Earthcare Gathering

EarthQuaker Issue 100

Radical Worship - Radical Witness

In one of the threshing meetings to start preparing for this gathering, a question was asked along the lines of: Can we identify a distinct Quaker contribution/witness to caring for the Earth?

My considered answer to that is YES. Friends have always held worshipful spaces to which we can bring our whole selves, listening for guidance for spiritually rooted action. There’s a great need for places where we can hold our partial understandings (e.g., of science, society and ecology) alongside our personal needs, gifts, histories, and challenges, in relation to Earthcare. A need for spaces to which we can bring our awareness that just by living in more or less our current way - adaptations and witness notwithstanding - we are contributing to accelerating ecological decline. A need for communities in which we can trust that there is some understanding of the nature and urgency of the eco-crisis where we can uphold and be upheld, challenge lovingly and be challenged, test leadings, and explore together. Where we can let go or mourn when necessary, and also share radical dreams, proposals for action, or experience of witness, and perhaps seed and nurture concrete initiatives.

This is something that Quakers are uniquely placed to do. Friends have often been good examples over the years through personal lifestyles, public protests, research, or community or corporate initiatives. I see this gathering as offering great potential to step up the momentum through sharing our experiences and connecting in different ways with Spirit, Earth, other species, and each other.  Exploring and sharing our hopes and visions can be part of the journey towards the future, in changed ways of living and being, and concrete projects engaging with the wider world and society.

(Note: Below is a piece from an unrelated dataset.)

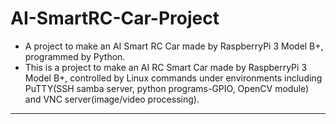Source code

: # AI-SmartRC-Car-Project
- A project to make an AI Smart RC Car made by RaspberryPi 3 Model B+, programmed by Python.<br>
- This is a project to make an AI RC Smart Car made by RaspberryPi 3 Model B+, controlled by Linux commands under environments including PuTTY(SSH samba server, python programs-GPIO, OpenCV module) and VNC server(image/video processing).
<hr>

I look forward to a time of weaving our diversity to enrich and strengthen all the threads we bring to the gathering. I hope this will further build our awareness of how seeing the Earth and all who dwell here are sacred, and of what that might mean in all our discernments, actions and lives.  I hope we can also enjoy being creative, talking, laughing, playing and – perhaps – singing together, all of which could be rooted in a spirit of worship if we so choose. This would strengthen our resources as we consider particular initiatives and address challenges ahead. It would also help build the radical, spirit-rooted confident Quaker voices needed if we are to share our values and insights more widely. The world could do with more and better listening to leadings of Love and Truth in everyone’s hearts, alongside various examples of how we can live accordingly.